-- Opening Marker --
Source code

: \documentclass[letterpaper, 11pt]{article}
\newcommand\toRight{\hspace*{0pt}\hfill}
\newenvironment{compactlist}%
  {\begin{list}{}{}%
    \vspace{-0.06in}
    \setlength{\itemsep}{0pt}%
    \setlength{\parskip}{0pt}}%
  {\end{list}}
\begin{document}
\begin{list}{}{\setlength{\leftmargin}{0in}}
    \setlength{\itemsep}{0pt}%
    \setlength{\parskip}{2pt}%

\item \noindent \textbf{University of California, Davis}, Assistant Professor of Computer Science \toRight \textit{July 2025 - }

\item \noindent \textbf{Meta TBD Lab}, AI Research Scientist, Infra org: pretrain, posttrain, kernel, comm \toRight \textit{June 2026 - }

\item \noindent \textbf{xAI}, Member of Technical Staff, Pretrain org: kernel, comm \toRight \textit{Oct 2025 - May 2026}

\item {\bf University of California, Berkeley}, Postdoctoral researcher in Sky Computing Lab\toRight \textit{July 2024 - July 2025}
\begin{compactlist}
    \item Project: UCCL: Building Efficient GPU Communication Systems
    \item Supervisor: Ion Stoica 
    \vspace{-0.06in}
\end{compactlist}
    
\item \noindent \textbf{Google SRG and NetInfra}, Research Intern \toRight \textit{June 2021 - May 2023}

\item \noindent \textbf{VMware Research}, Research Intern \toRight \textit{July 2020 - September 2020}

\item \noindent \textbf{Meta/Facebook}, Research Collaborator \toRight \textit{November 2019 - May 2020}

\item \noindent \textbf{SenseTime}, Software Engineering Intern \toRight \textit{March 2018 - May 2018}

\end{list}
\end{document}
-- Closing Marker --
- _TASK BRIEF_
The only reply wanted is the number of lines in the records above containing the word "kernel".

- _YOUR SOLUTION_
2